Team Canada is set to face the United States on Thursday, August 30 at 6:30 p.m., and then Ireland and the Philippines on Saturday, August 31 at 12:30 p.m. and 3:30 p.m., respectively. The team will wrap up Pool Play on Sunday, September 1 against Australia at 9:30 a.m.
Chapman was born in the City of Edmonton in Alberta, Canada and lived there for about three weeks before moving to the City of Vancouver in British Columbia, Canada where she spent the next few years of her life before moving to Houston when she was four.
Growing up, softball wasn’t a sport that she played even though it was a big part of her family’s life. Chapman's mother, Christie, played softball growing up and went on to play at the University of Southern Florida.
As a child though, Chapman focused on soccer and played it vigilantly until about the sixth grade when softball took hold of her. And the move paid off.
Last season for Summer Creek, Chapman was named the District 21-6A co-Utility Player of the Year, first-team, all-district and academic all-district.
“She’s poured everything into it, so it doesn’t surprise me that she’s reached this level,” Castillo said. “I think she’s barely at the tip of the iceberg because there’s so much more she’s going to do. Watching her grow from freshman to now starting her senior year, we’re excited to see her do great things.”
Chapman added: “Summer Creek’s a great place, great people, great coaches.
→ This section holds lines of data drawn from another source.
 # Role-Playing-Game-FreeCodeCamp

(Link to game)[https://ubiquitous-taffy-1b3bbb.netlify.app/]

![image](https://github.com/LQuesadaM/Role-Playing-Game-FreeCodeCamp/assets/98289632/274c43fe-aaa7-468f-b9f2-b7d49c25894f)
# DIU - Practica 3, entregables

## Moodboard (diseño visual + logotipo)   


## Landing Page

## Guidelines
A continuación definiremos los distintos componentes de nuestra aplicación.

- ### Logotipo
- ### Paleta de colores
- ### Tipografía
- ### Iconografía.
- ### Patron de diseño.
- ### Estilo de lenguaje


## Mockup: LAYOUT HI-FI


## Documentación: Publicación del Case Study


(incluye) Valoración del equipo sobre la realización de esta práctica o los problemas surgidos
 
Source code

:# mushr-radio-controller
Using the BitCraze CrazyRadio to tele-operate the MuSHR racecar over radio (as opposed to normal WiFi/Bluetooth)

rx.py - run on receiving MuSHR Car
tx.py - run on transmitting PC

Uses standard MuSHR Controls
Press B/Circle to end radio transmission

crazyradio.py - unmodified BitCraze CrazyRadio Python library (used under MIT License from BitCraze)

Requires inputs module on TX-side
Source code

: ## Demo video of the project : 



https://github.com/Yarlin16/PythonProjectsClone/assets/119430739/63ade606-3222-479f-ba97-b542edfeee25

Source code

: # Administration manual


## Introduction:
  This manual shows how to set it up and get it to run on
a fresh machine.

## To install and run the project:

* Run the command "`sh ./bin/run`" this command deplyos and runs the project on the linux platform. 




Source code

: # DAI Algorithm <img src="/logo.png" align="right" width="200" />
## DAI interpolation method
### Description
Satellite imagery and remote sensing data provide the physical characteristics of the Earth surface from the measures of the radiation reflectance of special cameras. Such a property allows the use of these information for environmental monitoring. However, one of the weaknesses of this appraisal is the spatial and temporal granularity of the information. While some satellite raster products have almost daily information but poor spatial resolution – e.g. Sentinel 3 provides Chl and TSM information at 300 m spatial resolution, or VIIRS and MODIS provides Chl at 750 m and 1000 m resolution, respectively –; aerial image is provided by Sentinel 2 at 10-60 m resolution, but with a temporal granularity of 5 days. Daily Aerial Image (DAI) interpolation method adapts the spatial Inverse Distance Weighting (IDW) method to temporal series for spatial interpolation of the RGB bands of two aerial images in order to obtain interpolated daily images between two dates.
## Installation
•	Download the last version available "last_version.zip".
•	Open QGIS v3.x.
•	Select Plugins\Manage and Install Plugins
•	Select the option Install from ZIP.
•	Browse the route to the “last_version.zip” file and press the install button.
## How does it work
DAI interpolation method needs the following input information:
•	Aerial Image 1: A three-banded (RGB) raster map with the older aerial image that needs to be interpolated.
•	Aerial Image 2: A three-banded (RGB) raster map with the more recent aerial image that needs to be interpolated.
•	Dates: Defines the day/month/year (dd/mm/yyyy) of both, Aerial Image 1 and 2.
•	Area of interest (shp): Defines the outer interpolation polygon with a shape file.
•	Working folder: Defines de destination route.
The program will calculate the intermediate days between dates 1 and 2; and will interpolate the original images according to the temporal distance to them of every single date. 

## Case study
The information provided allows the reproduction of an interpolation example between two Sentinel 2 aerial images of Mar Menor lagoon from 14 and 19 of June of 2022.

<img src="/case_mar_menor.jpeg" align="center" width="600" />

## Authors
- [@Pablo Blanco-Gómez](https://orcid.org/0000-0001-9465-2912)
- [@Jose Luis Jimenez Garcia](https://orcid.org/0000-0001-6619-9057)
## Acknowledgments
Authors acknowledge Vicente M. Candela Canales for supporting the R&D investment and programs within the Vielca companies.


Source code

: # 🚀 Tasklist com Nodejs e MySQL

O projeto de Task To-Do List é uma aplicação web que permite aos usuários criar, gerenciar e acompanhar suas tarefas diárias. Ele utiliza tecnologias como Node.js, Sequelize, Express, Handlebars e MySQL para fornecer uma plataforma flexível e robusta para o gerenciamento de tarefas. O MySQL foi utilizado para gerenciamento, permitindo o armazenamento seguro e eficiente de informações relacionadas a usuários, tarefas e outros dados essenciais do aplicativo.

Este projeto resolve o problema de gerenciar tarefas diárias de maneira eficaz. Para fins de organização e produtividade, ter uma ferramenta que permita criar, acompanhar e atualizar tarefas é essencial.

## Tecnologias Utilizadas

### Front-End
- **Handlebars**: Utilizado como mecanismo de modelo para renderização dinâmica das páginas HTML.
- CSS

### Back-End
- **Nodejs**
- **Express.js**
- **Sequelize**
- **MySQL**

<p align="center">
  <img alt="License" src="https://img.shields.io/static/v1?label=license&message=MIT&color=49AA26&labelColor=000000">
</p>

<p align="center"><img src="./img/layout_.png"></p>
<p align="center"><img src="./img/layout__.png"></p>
It’s just exciting to bring that to a world stage.”
This past summer, Chapman, who has verbally committed to play softball at her mother’s alma mater USF, decided to take a chance and try out for the Canadian U-18 Women’s National Softball Team for the first time.
The incoming senior traveled to Vancouver in June for the first tryout and then got called back for a three-day tryout in Saskatoon, Saskatchewan at the beginning of August which led to her making the team.
“I’m just excited to be around Canadians,” Chapman said. “They’re all good people. It’s just going to be a good environment and this is a new thing. It’s a once in a lifetime opportunity, just being around people from different cultures. That’ll be cool. It’ll be like being in an Olympic village.”
Speaking of the Olympics, it has already been announced that the 2028 Olympic Games to be held in Los Angeles will see the return of softball to the games.
With Chapman making the U-18 Women’s National Team for Canada now, she does have the seed planted of that Olympic dream.
“That would be cool,” Chapman said. “I’ll be out of college by then and that would be the next step.”